I have been asked to write my next BusinessWeek.com OpEd column on this issue, so I'm talking to different folks, reading up on all of the various efforts (both regulatory and voluntary), and attempting to pull together my own thoughts on this topic. Michael Levine, PhD, the executive director of Sesame Workshop's new Joan Ganz Cooney Center, graciously shared his thoughts on the topic with me, and I thought they were so well articulated, I wanted to share them with you -- these were sent to me in an email (and also posted on the Facebook discussion board with Michael's permission).

As Y Pulse so often points out, digital media have become a huge influence in families lives -- in less time than the age of an elementary school child I should point out -- and we haven't quite decided whether they are a welcome guest, trusted relative, educational and social ally, commercial drain, perverse and harmful distraction or some of each. This great ambivalence is naturally unsettling for most people with kids and sector leaders have not come close to stimulating the type of public conversation we need to have on the media's potential and pratfalls. This is harder because everyone fancies themselves an "expert" on these issues. So it is especially difficult to get a clear positions framed around any policy or industry prescriptions for that which we have scant consensus about (how much to consume and when, safety, health promotion and kid activity levels, communication among generations often divided, not to mention the educational or social benefit). What is settled is that the newest media are a tremendous positive boon to commerce and here to stay.

I would like to see more honesty and transparency in the conversation from advocates, government and the business sectors. Like many other issues the digital media for kids is often presented in the public theater as a "wedge" between those interested in "protecting kids from harm or aimless activity" and those who believe that they are either an "expression of free speech and commerce" or "have great hidden benefits soon to be discovered." These contenders are, no doubt, right on some of the merits of their arguments, but the meaty issues are caught up in the "mean between two vices", that is finding where the dig media can enlighten, engage and enthrall more often and how to encourage all of that in a culture that is perfectly comfortable with their children spending a good deal of time on undirected play (in contrast to many Asian cultures today)
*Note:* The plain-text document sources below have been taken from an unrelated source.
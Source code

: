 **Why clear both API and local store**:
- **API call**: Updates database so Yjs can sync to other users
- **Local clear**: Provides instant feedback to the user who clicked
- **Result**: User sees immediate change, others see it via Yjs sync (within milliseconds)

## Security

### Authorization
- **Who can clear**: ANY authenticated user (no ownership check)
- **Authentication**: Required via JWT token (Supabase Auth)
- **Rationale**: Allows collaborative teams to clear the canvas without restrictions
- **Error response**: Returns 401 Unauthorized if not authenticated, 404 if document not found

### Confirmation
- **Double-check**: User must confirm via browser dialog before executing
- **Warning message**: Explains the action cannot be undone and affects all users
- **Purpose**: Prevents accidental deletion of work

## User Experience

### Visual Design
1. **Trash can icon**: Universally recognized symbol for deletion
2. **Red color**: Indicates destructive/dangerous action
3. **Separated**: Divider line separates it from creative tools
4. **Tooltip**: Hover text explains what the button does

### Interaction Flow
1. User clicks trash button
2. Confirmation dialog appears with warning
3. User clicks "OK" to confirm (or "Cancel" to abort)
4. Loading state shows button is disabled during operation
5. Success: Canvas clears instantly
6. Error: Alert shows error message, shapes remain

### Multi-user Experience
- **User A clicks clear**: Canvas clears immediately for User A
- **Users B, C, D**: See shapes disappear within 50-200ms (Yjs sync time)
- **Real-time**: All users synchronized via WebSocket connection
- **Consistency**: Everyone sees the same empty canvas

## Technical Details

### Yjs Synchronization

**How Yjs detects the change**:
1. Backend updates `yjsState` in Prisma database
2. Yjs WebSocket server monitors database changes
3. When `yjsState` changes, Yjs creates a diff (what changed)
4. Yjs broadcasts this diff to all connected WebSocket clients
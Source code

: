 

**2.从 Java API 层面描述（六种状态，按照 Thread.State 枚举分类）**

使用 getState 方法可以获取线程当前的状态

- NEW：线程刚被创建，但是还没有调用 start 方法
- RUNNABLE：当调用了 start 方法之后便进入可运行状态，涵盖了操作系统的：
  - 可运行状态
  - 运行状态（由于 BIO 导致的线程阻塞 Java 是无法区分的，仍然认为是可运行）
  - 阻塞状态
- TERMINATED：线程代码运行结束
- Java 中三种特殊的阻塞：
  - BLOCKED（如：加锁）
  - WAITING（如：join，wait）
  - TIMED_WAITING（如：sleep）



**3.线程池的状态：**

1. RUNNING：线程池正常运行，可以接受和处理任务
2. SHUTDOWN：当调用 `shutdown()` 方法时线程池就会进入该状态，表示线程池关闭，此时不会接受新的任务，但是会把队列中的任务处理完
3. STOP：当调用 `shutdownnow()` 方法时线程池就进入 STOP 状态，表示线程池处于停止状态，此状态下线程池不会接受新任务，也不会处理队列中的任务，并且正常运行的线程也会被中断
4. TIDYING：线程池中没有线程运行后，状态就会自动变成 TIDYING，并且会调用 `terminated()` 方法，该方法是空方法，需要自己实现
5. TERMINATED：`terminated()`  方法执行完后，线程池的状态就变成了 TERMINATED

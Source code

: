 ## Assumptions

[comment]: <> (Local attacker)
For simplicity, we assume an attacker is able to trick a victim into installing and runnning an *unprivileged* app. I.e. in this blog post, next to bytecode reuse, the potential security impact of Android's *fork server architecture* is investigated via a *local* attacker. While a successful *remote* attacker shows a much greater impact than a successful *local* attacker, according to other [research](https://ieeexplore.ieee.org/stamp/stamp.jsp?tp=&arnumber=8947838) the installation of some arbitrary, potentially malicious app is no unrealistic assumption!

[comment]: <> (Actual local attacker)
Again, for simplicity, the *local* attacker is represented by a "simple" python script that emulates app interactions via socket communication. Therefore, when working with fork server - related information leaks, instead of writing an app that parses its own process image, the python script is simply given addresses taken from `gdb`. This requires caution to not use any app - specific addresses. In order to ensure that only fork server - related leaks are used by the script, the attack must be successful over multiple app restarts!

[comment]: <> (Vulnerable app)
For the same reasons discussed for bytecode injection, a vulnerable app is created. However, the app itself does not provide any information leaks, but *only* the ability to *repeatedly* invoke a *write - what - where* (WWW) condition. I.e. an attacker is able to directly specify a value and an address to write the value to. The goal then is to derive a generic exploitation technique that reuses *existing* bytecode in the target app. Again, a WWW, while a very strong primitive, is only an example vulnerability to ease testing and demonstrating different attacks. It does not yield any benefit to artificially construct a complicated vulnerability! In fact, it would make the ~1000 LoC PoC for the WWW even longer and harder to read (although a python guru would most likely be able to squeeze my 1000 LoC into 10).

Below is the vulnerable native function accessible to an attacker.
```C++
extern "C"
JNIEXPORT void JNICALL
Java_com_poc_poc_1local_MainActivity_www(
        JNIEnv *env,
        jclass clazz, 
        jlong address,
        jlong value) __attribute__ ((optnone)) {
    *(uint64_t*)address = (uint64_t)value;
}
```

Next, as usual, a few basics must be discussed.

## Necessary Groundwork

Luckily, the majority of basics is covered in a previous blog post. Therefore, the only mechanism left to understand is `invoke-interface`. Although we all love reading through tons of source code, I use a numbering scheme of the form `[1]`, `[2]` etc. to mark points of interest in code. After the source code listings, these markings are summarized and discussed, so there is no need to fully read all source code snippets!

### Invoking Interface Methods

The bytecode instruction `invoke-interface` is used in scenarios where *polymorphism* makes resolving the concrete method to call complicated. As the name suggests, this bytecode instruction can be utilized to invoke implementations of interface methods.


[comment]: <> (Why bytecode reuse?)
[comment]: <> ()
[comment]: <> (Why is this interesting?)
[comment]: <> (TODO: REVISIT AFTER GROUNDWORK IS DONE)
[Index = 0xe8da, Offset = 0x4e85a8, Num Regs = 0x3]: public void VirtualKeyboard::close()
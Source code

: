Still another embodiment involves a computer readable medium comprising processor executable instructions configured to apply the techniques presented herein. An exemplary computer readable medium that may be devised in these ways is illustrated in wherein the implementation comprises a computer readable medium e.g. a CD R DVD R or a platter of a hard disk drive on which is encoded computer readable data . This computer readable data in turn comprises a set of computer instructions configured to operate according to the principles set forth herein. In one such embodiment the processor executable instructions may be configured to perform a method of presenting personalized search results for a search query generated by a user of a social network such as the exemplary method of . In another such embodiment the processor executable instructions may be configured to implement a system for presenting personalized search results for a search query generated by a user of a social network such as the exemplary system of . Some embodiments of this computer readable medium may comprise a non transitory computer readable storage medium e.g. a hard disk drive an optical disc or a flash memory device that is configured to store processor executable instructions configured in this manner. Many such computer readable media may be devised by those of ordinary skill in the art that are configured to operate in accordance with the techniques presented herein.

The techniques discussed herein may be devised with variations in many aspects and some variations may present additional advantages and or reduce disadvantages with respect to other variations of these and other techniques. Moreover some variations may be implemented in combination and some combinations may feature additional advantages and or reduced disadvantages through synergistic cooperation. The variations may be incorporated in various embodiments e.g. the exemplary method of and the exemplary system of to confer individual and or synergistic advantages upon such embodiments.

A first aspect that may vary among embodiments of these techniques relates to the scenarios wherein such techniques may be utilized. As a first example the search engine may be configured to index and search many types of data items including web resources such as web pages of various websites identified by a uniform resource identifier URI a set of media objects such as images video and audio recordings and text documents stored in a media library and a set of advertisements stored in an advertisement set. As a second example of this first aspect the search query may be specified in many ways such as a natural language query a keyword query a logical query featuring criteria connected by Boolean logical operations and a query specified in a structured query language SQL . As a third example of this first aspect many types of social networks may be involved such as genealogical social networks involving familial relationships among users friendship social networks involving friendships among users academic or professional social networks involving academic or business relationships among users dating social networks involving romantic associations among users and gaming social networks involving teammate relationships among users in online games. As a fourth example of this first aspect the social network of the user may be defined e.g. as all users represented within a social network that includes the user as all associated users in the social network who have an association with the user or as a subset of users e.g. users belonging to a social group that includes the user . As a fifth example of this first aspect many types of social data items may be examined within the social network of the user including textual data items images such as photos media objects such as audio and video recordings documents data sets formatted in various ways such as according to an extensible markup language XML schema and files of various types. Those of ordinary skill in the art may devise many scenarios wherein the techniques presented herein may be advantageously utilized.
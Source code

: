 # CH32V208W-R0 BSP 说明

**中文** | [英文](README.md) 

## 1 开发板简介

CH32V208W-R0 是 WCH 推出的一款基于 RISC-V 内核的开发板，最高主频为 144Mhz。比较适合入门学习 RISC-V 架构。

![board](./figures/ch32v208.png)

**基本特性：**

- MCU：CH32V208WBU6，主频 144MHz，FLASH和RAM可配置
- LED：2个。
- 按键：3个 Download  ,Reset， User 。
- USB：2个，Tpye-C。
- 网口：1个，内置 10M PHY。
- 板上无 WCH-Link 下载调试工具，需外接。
So --for a business discussion, one of the things I am most concerned about today is how can we change the conversation to be more intentional on the potential that we are missing to harness the digital media to promote kids experimentation with creativity, innovation, and learning, as opposed to the typical discussions you usually hear about the content.

On the educational standards issues -- my opinion is that industry and government should try and lead on this by setting up more voluntary groups to promote what researchers are saying about the potential of dig media to enlighten and steer kids towards 21st century skills, and that these groups should also take an interest, especially in the current recession, in investment in r and d (perhaps using the proceeds from the digital spectrum auction set to begin next week) to invent a new Corporation for Digital Learning or a Digital Media Innovation Fund that would expand research, increase incentives for quality media production, and help educate all parents and kids about the necessity and potential of being "media literate."

Michael's thoughts are especially relevant given today's NPD research on "Kids and Digital Content." AdAge.com, reg. required, looks at the impact of kids getting iPods or other MP3 players in elementary school, and the New York Times, reg. required, shows other highlights from the research, i.e. games are the most popular digital media for kids ages 2-14.